_Problem requirements_
Restate all of the entries exactly. Any picture in them should be skipped.

_Source data_
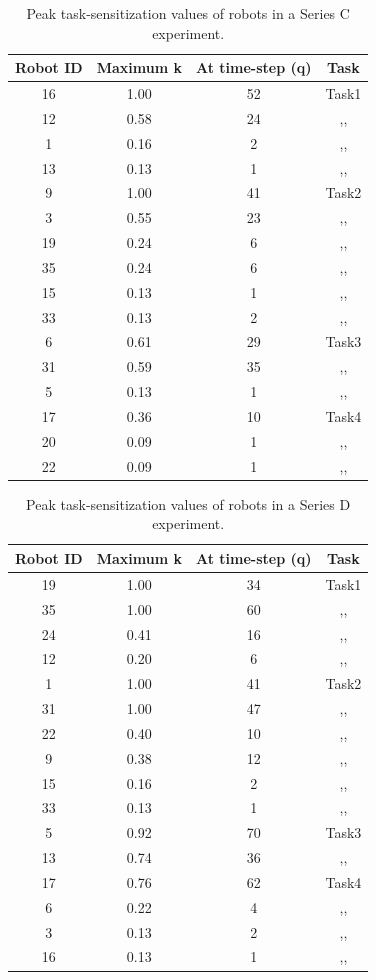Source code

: \documentclass[final,5p,times,twocolumn]{elsarticle}
\begin{document}
\begin{table}
\centering
\caption{Peak task-sensitization values of robots in a Series C experiment.}
\begin{tabular}{|c|c|c|c|}
\hline\textbf{ Robot ID} & \textbf{Maximum k} & \textbf{At time-step (q)} & \textbf{Task} \\
\hline 16 & 1.00 & 52 & Task1\\
\hline 12 & 0.58 & 24 & ,,\\  
\hline 1 & 0.16 & 2 & ,,\\ 
\hline 13 & 0.13 & 1 & ,,\\
\hline 9 & 1.00 & 41 & Task2\\
\hline 3 & 0.55 & 23 & ,,\\ 
\hline 19 & 0.24 & 6 & ,,\\
\hline 35 & 0.24 & 6 & ,,\\
\hline 15 & 0.13 & 1 & ,,\\
\hline 33 & 0.13 & 2 & ,,\\ 
\hline 6 & 0.61 & 29 & Task3\\
\hline 31 & 0.59 & 35 & ,,\\ 
\hline 5 & 0.13 & 1 & ,,\\ 
\hline 17 & 0.36 & 10 & Task4\\
\hline 20 & 0.09 & 1 & ,,\\ 
\hline 22 & 0.09 & 1 & ,,\\ 
 \hline 
\end{tabular} 
\label{table:K-Q-SC}
\end{table}
\begin{table}
\centering
\caption{Peak task-sensitization values of robots in a Series D experiment.}
\begin{tabular}{|c|c|c|c|}
\hline\textbf{ Robot ID} & \textbf{Maximum k} & \textbf{At time-step (q)} & \textbf{Task} \\
\hline 19 & 1.00 & 34 & Task1\\
\hline 35 & 1.00 & 60 & ,,\\
\hline 24 & 0.41 & 16 & ,,\\
\hline 12 & 0.20 & 6 & ,,\\  
\hline 1 & 1.00 & 41 & Task2\\
\hline 31 & 1.00 & 47 & ,,\\
\hline 22 & 0.40 & 10 & ,,\\
\hline 9 & 0.38 & 12 & ,,\\
\hline 15 & 0.16 & 2 & ,,\\
\hline 33 & 0.13 & 1 & ,,\\ 
\hline 5 & 0.92 & 70 & Task3\\ 
\hline 13 & 0.74 & 36 & ,,\\
\hline 17 & 0.76 & 62 & Task4\\ 
\hline 6 & 0.22 & 4 & ,,\\ 
\hline 3 & 0.13 & 2 & ,,\\
\hline 16 & 0.13 & 1 & ,,\\ 
\hline 
\end{tabular}
\label{table:K-Q-SD} 
\end{table}
\end{document}
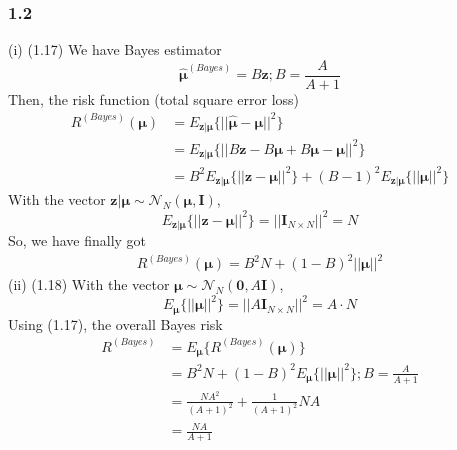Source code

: \documentclass{article}\usepackage{graphicx, color}
\begin{document}
\subsubsection*{1.2}
(i) (1.17) \newline
We have Bayes estimator
\begin{displaymath}
\hat{\bm{\mu}}^{(Bayes)} = B\bm{z}; B = \frac{A}{A+1}
\end{displaymath}
Then, the risk function (total square error loss)
\begin{displaymath}
\begin{split}
R^{(Bayes)}(\bm{\mu}) &= E_{\bm{z|\mu}}\{||\hat{\bm{\mu}} - \bm{\mu}||^2\} \\
& = E_{\bm{z|\mu}}\{||B\bm{z} - B\bm{\mu} + B\bm{\mu} - \bm{\mu}||^2\} \\
& = B^2 E_{\bm{z|\mu}}\{||\bm{z} - \bm{\mu}||^2\} + (B-1)^2E_{\bm{z|\mu}}\{||\bm{\mu}||^2\}
\end{split}
\end{displaymath}
With the vector $\bm{z|\mu} \sim \mathcal{N}_N(\bm{\mu},\bm{I})$, 
\begin{displaymath}
E_{\bm{z|\mu}}\{||\bm{z} - \bm{\mu}||^2\} = ||\bm{I}_{N\times N}||^2 = N
\end{displaymath}
So, we have finally got
\begin{displaymath}
\begin{split}
R^{(Bayes)}(\bm{\mu}) = B^2 N + (1-B)^2 ||\bm{\mu}||^2
\end{split}
\end{displaymath}
(ii) (1.18) \newline
With the vector $\bm{\mu} \sim \mathcal{N}_N(\bm{0},A\bm{I})$, 
\begin{displaymath}
E_{\bm{\mu}} \{||\bm{\mu}||^2\} = ||A\bm{I}_{N\times N}||^2 = A\cdot N
\end{displaymath}
Using (1.17), the overall Bayes risk
\begin{displaymath}
\begin{split}
R^{(Bayes)} & = E_{\bm{\mu}}\{ R^{(Bayes)}(\bm{\mu}) \} \\
& = B^2 N + (1-B)^2 E_{\bm{\mu}} \{||\bm{\mu}||^2\}; B=\frac{A}{A+1} \\
& = \frac{NA^2}{(A+1)^2} + \frac{1}{(A+1)^2} NA \\
& = \frac{NA}{A+1}
\end{split}
\end{displaymath}
\end{document}
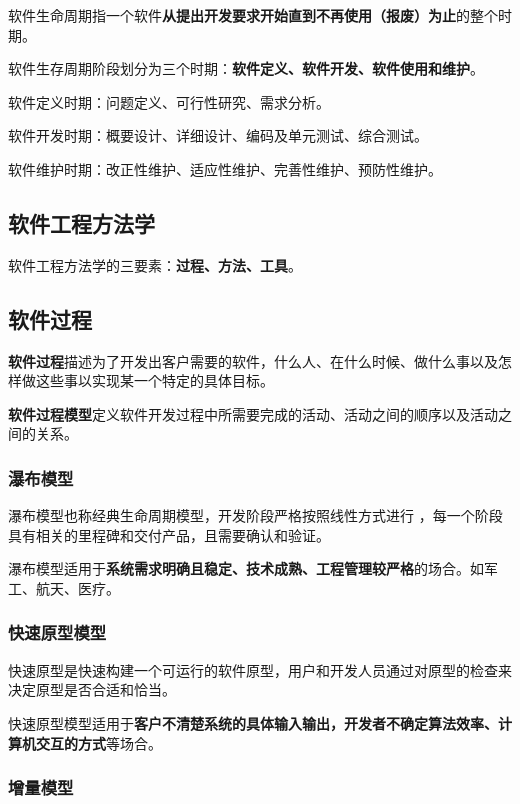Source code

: \documentclass[cn, blue, normal, 12pt]{elegantnote}
\begin{document}
软件生命周期指一个软件\textbf{从提出开发要求开始直到不再使用（报废）为止}的整个时期。

软件生存周期阶段划分为三个时期：\textbf{软件定义、软件开发、软件使用和维护}。

软件定义时期：问题定义、可行性研究、需求分析。

软件开发时期：概要设计、详细设计、编码及单元测试、综合测试。

软件维护时期：改正性维护、适应性维护、完善性维护、预防性维护。

\subsection{软件工程方法学}

软件工程方法学的三要素：\textbf{过程、方法、工具}。

\subsection{软件过程}

\textbf{软件过程}描述为了开发出客户需要的软件，什么人、在什么时候、做什么事以及怎样做这些事以实现某一个特定的具体目标。

\textbf{软件过程模型}定义软件开发过程中所需要完成的活动、活动之间的顺序以及活动之间的关系。

\subsubsection{瀑布模型}

瀑布模型也称经典生命周期模型，开发阶段严格按照线性方式进行
，每一个阶段具有相关的里程碑和交付产品，且需要确认和验证。

瀑布模型适用于\textbf{系统需求明确且稳定、技术成熟、工程管理较严格}的场合。如军工、航天、医疗。

\subsubsection{快速原型模型}

快速原型是快速构建一个可运行的软件原型，用户和开发人员通过对原型的检查来决定原型是否合适和恰当。

快速原型模型适用于\textbf{客户不清楚系统的具体输入输出，开发者不确定算法效率、计算机交互的方式}等场合。

\subsubsection{增量模型}
\end{document}
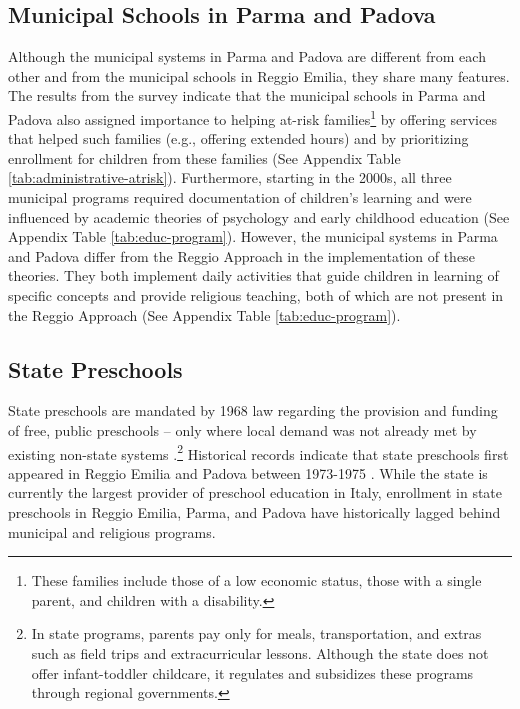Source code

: \subsection{Municipal Schools in Parma and Padova}
Although the municipal systems in Parma and Padova are different from each other and from the municipal schools in Reggio Emilia, they share many features. The results from the survey indicate that the municipal schools in Parma and Padova also assigned importance to helping at-risk families\footnote{These families include those of a low economic status, those with a single parent, and children with a disability.} by offering services that helped such families (e.g., offering extended hours) and by prioritizing enrollment for children from these families (See Appendix Table \ref{tab:administrative-atrisk}). Furthermore, starting in the 2000s, all three municipal programs required documentation of children's learning and were influenced by academic theories of psychology and early childhood education (See Appendix Table \ref{tab:educ-program}). However, the municipal systems in Parma and Padova differ from the Reggio Approach in the implementation of these theories. They both implement daily activities that guide children in learning of specific concepts and provide religious teaching, both of which are not present in the Reggio Approach (See Appendix Table \ref{tab:educ-program}). 


\subsection{State Preschools}
State preschools are mandated by 1968 law regarding the provision and funding of free, public preschools -- only where local demand was not already met by existing non-state systems \citep{Hohnerlein_2009_Paradox-Public-Preschools}.\footnote{In state programs, parents pay only for meals, transportation, and extras such as field trips and extracurricular lessons. Although the state does not offer infant-toddler childcare, it regulates and subsidizes these programs through regional governments.}  Historical records indicate that state preschools first appeared in Reggio Emilia and Padova between 1973-1975 \citep{Padova-Admin-Data_1964-2011,Reggio-Admin-data_1966-2006,Reggio-Annual-Journals_1994-2011}. While the state is currently the largest provider of preschool education in Italy, enrollment in state preschools in Reggio Emilia, Parma, and Padova have historically lagged behind municipal and religious programs.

_Exercise response_
Source code

: \documentclass[final,5p,times,twocolumn]{elsarticle}
\begin{document}
\begin{table}
\centering
\caption{Peak task-sensitization values of robots in a Series C experiment.}
\begin{tabular}{|c|c|c|c|}
\hline\textbf{ Robot ID} & \textbf{Maximum k} & \textbf{At time-step (q)} & \textbf{Task} \\
\hline 16 & 1.00 & 52 & Task1\\
\hline 12 & 0.58 & 24 & ,,\\  
\hline 1 & 0.16 & 2 & ,,\\ 
\hline 13 & 0.13 & 1 & ,,\\
\hline 9 & 1.00 & 41 & Task2\\
\hline 3 & 0.55 & 23 & ,,\\ 
\hline 19 & 0.24 & 6 & ,,\\
\hline 35 & 0.24 & 6 & ,,\\
\hline 15 & 0.13 & 1 & ,,\\
\hline 33 & 0.13 & 2 & ,,\\ 
\hline 6 & 0.61 & 29 & Task3\\
\hline 31 & 0.59 & 35 & ,,\\ 
\hline 5 & 0.13 & 1 & ,,\\ 
\hline 17 & 0.36 & 10 & Task4\\
\hline 20 & 0.09 & 1 & ,,\\ 
\hline 22 & 0.09 & 1 & ,,\\ 
 \hline 
\end{tabular} 
\label{table:K-Q-SC}
\end{table}
\begin{table}
\centering
\caption{Peak task-sensitization values of robots in a Series D experiment.}
\begin{tabular}{|c|c|c|c|}
\hline\textbf{ Robot ID} & \textbf{Maximum k} & \textbf{At time-step (q)} & \textbf{Task} \\
\hline 19 & 1.00 & 34 & Task1\\
\hline 35 & 1.00 & 60 & ,,\\
\hline 24 & 0.41 & 16 & ,,\\
\hline 12 & 0.20 & 6 & ,,\\  
\hline 1 & 1.00 & 41 & Task2\\
\hline 31 & 1.00 & 47 & ,,\\
\hline 22 & 0.40 & 10 & ,,\\
\hline 9 & 0.38 & 12 & ,,\\
\hline 15 & 0.16 & 2 & ,,\\
\hline 33 & 0.13 & 1 & ,,\\ 
\hline 5 & 0.92 & 70 & Task3\\ 
\hline 13 & 0.74 & 36 & ,,\\
\hline 17 & 0.76 & 62 & Task4\\ 
\hline 6 & 0.22 & 4 & ,,\\ 
\hline 3 & 0.13 & 2 & ,,\\
\hline 16 & 0.13 & 1 & ,,\\ 
\hline 
\end{tabular}
\label{table:K-Q-SD} 
\end{table}
\end{document}
Source code

: \documentclass{article}\usepackage{graphicx, color}
\begin{document}
\subsubsection*{1.2}
(i) (1.17) \newline
We have Bayes estimator
\begin{displaymath}
\hat{\bm{\mu}}^{(Bayes)} = B\bm{z}; B = \frac{A}{A+1}
\end{displaymath}
Then, the risk function (total square error loss)
\begin{displaymath}
\begin{split}
R^{(Bayes)}(\bm{\mu}) &= E_{\bm{z|\mu}}\{||\hat{\bm{\mu}} - \bm{\mu}||^2\} \\
& = E_{\bm{z|\mu}}\{||B\bm{z} - B\bm{\mu} + B\bm{\mu} - \bm{\mu}||^2\} \\
& = B^2 E_{\bm{z|\mu}}\{||\bm{z} - \bm{\mu}||^2\} + (B-1)^2E_{\bm{z|\mu}}\{||\bm{\mu}||^2\}
\end{split}
\end{displaymath}
With the vector $\bm{z|\mu} \sim \mathcal{N}_N(\bm{\mu},\bm{I})$, 
\begin{displaymath}
E_{\bm{z|\mu}}\{||\bm{z} - \bm{\mu}||^2\} = ||\bm{I}_{N\times N}||^2 = N
\end{displaymath}
So, we have finally got
\begin{displaymath}
\begin{split}
R^{(Bayes)}(\bm{\mu}) = B^2 N + (1-B)^2 ||\bm{\mu}||^2
\end{split}
\end{displaymath}
(ii) (1.18) \newline
With the vector $\bm{\mu} \sim \mathcal{N}_N(\bm{0},A\bm{I})$, 
\begin{displaymath}
E_{\bm{\mu}} \{||\bm{\mu}||^2\} = ||A\bm{I}_{N\times N}||^2 = A\cdot N
\end{displaymath}
Using (1.17), the overall Bayes risk
\begin{displaymath}
\begin{split}
R^{(Bayes)} & = E_{\bm{\mu}}\{ R^{(Bayes)}(\bm{\mu}) \} \\
& = B^2 N + (1-B)^2 E_{\bm{\mu}} \{||\bm{\mu}||^2\}; B=\frac{A}{A+1} \\
& = \frac{NA^2}{(A+1)^2} + \frac{1}{(A+1)^2} NA \\
& = \frac{NA}{A+1}
\end{split}
\end{displaymath}
\end{document}
Source code

: \documentclass[cn, blue, normal, 12pt]{elegantnote}
\begin{document}
软件生命周期指一个软件\textbf{从提出开发要求开始直到不再使用（报废）为止}的整个时期。

软件生存周期阶段划分为三个时期：\textbf{软件定义、软件开发、软件使用和维护}。

软件定义时期：问题定义、可行性研究、需求分析。

软件开发时期：概要设计、详细设计、编码及单元测试、综合测试。

软件维护时期：改正性维护、适应性维护、完善性维护、预防性维护。

\subsection{软件工程方法学}

软件工程方法学的三要素：\textbf{过程、方法、工具}。

\subsection{软件过程}

\textbf{软件过程}描述为了开发出客户需要的软件，什么人、在什么时候、做什么事以及怎样做这些事以实现某一个特定的具体目标。

\textbf{软件过程模型}定义软件开发过程中所需要完成的活动、活动之间的顺序以及活动之间的关系。

\subsubsection{瀑布模型}

瀑布模型也称经典生命周期模型，开发阶段严格按照线性方式进行
，每一个阶段具有相关的里程碑和交付产品，且需要确认和验证。

瀑布模型适用于\textbf{系统需求明确且稳定、技术成熟、工程管理较严格}的场合。如军工、航天、医疗。

\subsubsection{快速原型模型}

快速原型是快速构建一个可运行的软件原型，用户和开发人员通过对原型的检查来决定原型是否合适和恰当。

快速原型模型适用于\textbf{客户不清楚系统的具体输入输出，开发者不确定算法效率、计算机交互的方式}等场合。

\subsubsection{增量模型}
\end{document}
Source code

: \subsection{Municipal Schools in Parma and Padova}
Although the municipal systems in Parma and Padova are different from each other and from the municipal schools in Reggio Emilia, they share many features. The results from the survey indicate that the municipal schools in Parma and Padova also assigned importance to helping at-risk families\footnote{These families include those of a low economic status, those with a single parent, and children with a disability.} by offering services that helped such families (e.g., offering extended hours) and by prioritizing enrollment for children from these families (See Appendix Table \ref{tab:administrative-atrisk}). Furthermore, starting in the 2000s, all three municipal programs required documentation of children's learning and were influenced by academic theories of psychology and early childhood education (See Appendix Table \ref{tab:educ-program}). However, the municipal systems in Parma and Padova differ from the Reggio Approach in the implementation of these theories. They both implement daily activities that guide children in learning of specific concepts and provide religious teaching, both of which are not present in the Reggio Approach (See Appendix Table \ref{tab:educ-program}). 


\subsection{State Preschools}
State preschools are mandated by 1968 law regarding the provision and funding of free, public preschools -- only where local demand was not already met by existing non-state systems \citep{Hohnerlein_2009_Paradox-Public-Preschools}.\footnote{In state programs, parents pay only for meals, transportation, and extras such as field trips and extracurricular lessons. Although the state does not offer infant-toddler childcare, it regulates and subsidizes these programs through regional governments.}  Historical records indicate that state preschools first appeared in Reggio Emilia and Padova between 1973-1975 \citep{Padova-Admin-Data_1964-2011,Reggio-Admin-data_1966-2006,Reggio-Annual-Journals_1994-2011}. While the state is currently the largest provider of preschool education in Italy, enrollment in state preschools in Reggio Emilia, Parma, and Padova have historically lagged behind municipal and religious programs.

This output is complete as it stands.